Thursday, May 17, 2012
The Nebulous Nature of eDiscovery
http://ow.ly/aYgxG
An article by Linda Sharp, Esq., MBA posted on the Modern Archivist blog.
This article discusses the case of Bradley B. Larsen vs. Coldwell Banker Real Estate Corp (C.D. Ca. Feb. 2, 2012), and looks at the question of what constitutes a "reasonable" eDiscovery request.
The article states that a plaintiff's request for a 2nd round of eDiscovery production, based on allegations of the defendant's failure to comply with the first series of eDiscovery requests, was not supported by enough evidence from the plaintiff which showed a lack of compliance by the defendant.

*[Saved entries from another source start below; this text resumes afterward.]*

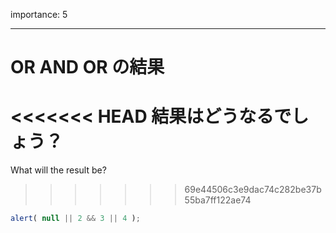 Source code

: importance: 5

---

# OR AND OR の結果

<<<<<<< HEAD
結果はどうなるでしょう？
=======
What will the result be?
>>>>>>> 69e44506c3e9dac74c282be37b55ba7ff122ae74

```js
alert( null || 2 && 3 || 4 );
```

The article states, "Judge Goldman, citing the Sedona Conference Principles, deemed that the plaintiff must show that the defendant’s steps to preserve and produce relevant ESI were inadequate for a second round of production to be ordered. The plaintiff was unable to show enough facts to lead to this second round. Due to this lack of evidence, Judge Goldman dismissed the request.
Judge Goldman deemed that the collection of ESI performed by the defendant, which included over one-thousand man hours of processing, collecting, and reviewing ESI (costing in excess of $100,000), to be sufficient. This process produced nine-thousand pages of information of which the plaintiff could only cite two examples of information that might be missing."
The article goes on to mention that the court relies on "proportionality tests", but that it is still not an exact science as to what is a sufficient response to request for production.